In the beginning . . . Adam walked with dinosaurs
By James Langton in New York
With its towering dinosaurs and a model of the Grand Canyon, America's
newest tourist attraction might look like the ideal destination for fans
of the film Jurassic Park.
The new multi-million-dollar Museum of Creation, which will open this
spring in Kentucky, will, however, be aimed not at film buffs, but at
the growing ranks of fundamentalist Christians in the United States.
It aims to promote the view that man was created in his present shape by
God, as the Bible states, rather than by a Darwinian process of
evolution, as scientists insist.
The centrepiece of the museum is a series of huge model dinosaurs, built
by the former head of design at Universal Studios, which are portrayed
as existing alongside man, contrary to received scientific opinion that
they lived millions of years apart.
Other exhibits include images of Adam and Eve, a model of Noah's Ark and
a planetarium demonstrating how God made the Earth in six days.
The museum, which has cost a mighty $25 million (£13 million) will be
the world's first significant natural history collection devoted to
creationist theory.

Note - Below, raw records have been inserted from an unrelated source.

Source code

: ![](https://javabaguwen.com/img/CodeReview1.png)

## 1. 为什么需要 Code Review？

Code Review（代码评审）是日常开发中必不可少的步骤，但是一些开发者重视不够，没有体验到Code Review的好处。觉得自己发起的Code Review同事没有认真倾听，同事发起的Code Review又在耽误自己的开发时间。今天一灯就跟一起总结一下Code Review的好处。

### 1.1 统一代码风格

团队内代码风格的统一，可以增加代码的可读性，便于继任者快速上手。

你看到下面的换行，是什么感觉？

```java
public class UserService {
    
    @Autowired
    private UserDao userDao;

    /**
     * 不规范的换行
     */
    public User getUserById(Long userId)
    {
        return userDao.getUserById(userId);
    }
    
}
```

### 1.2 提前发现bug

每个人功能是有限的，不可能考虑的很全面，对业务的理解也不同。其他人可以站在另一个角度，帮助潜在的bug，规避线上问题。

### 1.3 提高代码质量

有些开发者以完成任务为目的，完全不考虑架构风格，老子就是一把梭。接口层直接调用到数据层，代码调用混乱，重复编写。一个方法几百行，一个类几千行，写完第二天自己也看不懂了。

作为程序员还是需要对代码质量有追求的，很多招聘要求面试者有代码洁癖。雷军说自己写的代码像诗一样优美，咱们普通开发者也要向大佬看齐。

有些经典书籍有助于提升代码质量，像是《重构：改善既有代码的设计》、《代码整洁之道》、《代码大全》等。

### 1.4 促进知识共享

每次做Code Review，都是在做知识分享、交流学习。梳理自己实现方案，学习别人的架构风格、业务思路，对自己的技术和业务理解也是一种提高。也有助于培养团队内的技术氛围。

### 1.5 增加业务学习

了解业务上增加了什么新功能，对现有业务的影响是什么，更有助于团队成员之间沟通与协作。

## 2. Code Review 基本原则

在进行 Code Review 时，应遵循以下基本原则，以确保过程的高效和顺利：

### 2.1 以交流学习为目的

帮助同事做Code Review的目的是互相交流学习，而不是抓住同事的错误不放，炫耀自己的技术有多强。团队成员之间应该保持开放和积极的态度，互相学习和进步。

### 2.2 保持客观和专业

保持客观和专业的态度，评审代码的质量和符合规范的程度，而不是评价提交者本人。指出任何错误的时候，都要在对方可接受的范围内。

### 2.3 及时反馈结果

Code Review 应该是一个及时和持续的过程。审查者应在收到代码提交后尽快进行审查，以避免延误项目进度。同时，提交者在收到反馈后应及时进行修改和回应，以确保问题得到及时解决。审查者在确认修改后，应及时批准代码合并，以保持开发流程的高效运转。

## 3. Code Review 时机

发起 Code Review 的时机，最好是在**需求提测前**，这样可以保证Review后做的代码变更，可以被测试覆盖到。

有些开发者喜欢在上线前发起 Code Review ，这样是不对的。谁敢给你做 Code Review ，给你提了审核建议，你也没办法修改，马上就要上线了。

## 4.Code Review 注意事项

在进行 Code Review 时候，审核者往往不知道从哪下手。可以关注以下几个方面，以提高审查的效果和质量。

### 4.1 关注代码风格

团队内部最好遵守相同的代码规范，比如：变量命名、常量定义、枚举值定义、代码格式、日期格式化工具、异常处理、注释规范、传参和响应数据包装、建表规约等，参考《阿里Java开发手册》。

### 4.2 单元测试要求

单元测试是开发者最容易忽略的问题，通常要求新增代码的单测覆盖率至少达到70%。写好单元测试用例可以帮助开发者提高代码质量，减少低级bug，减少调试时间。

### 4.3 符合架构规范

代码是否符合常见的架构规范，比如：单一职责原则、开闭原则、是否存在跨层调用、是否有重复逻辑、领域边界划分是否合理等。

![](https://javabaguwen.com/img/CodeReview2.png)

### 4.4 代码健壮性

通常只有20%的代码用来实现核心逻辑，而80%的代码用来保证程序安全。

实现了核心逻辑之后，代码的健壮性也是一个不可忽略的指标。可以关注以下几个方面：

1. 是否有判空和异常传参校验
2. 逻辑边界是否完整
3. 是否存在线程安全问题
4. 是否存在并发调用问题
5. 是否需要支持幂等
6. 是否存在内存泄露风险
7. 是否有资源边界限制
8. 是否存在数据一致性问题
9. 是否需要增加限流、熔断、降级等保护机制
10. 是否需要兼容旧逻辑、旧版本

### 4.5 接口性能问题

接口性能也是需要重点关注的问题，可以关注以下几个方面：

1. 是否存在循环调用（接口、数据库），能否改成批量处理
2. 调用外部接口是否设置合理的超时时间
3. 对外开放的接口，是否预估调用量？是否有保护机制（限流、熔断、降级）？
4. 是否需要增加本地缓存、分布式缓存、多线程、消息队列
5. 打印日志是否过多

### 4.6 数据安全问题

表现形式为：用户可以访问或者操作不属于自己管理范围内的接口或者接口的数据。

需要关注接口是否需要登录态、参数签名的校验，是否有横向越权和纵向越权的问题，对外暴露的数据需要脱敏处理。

It has been set up by Ken Ham, an Australian
evangelist, who runs Answers in Genesis, one of America's most prominent
creationist organisations. He said that his aim was to use tourism, and
the theme park's striking exhibits, to convert more people to the view
that the world and its creatures, including dinosaurs, were created by
God 6,000 years ago.
"We want people to be confronted by the dinosaurs," said Mr Ham. "It's
going to be a first class experience. Visitors are going to be hit by
the professionalism of this place. It is not going to be done in an
amateurish way. We are making a statement."
The museum's main building was completed recently, and work on the
entrance exhibit starts this week. The first phase of the museum, which
lies on a 47-acre site 10 miles from Cincinatti on the border of
Kentucky and Ohio, will open in the spring.
Market research companies hired by the museum are predicting at least
300,000 visitors in the first year, who will pay $10 (£5.80) each.
Among the projects still to be finished is a reconstruction of the Grand
Canyon, purportedly formed by the swirling waters of the Great Flood -
where visitors will "gape" at the bones of dinosaurs that "hint of a
terrible catastrophe", according to the museum's publicity.
Mr Ham is particularly proud of a planned reconstruction of the interior
of Noah's Ark. "You will hear the water lapping, feel the Ark rocking
and perhaps even hear people outside screaming," he said.
More controversial exhibits deal with diseases and famine, which are
portrayed not as random disasters, but as the result of mankind's sin.
Mr Ham's Answers in Genesis movement blames the 1999 massacre at
Columbine High School in Colorado, in which two teenagers killed 12
classmates and a teacher before killing themselves, on evolutionist
teaching, claiming that the perpetrators believed in Darwin's survival
of the fittest.
Other exhibits in the museum will blame homosexuals for Aids. In a
"Bible Authority Room" visitors are warned: "Everyone who rejects his
history - including six-day creation and Noah's flood - is `wilfully'
Elsewhere, animated figures will be used to recreate the Garden of Eden,
while in another room, visitors will see a tyrannosaurus rex pursuing
Adam and Eve after their fall from grace. "That's the real terror that
Adam's sin unleashed," visitors will be warned.
A display showing ancient Babylon will deal with the Tower of Babel and
"unravel the origin of so-called races'', while the final section will
show the life of Christ, as an animated angel proclaims the coming of
the Saviour and a 3D depiction of the crucifixion.
In keeping with modern museum trends, there will also be a cafe with a
terrace to "breathe in the fresh air of God's creation'', and a shop
"crammed'' with creationist souvenirs, including T-shirts and books such
as A is for Adam and Dinky Dinosaur: Creation Days.
The museum's opening will reinforce the burgeoning creationist movement
and evangelical Christianity in the US, which gained further strength
with the re-election of President Bush in November.
Followers of creationism have been pushing for their theories to be
reintegrated into American schoolroom teaching ever since the celebrated
1925 "Scopes Monkey Trial", when US courts upheld the right of a teacher
to use textbooks that included evolutionary theory.
In 1987, the US Supreme Court reinforced that position by banning the
teaching of creationism in public schools on the grounds of laws that
separate state and Church.
Since then, however, many schools - particularly in America's religious
Deep South - have got around the ban by teaching the theory of
"intelligent design", which claims that evolutionary ideas alone still
leave large gaps in understanding.
"Since President Bush's re-election we have been getting more membership
applications than we can handle,'' said Mr Ham, who expects not just the
devout, but also the curious, to flock through the turnstiles. "The
evolutionary elite will be getting a wake-up call."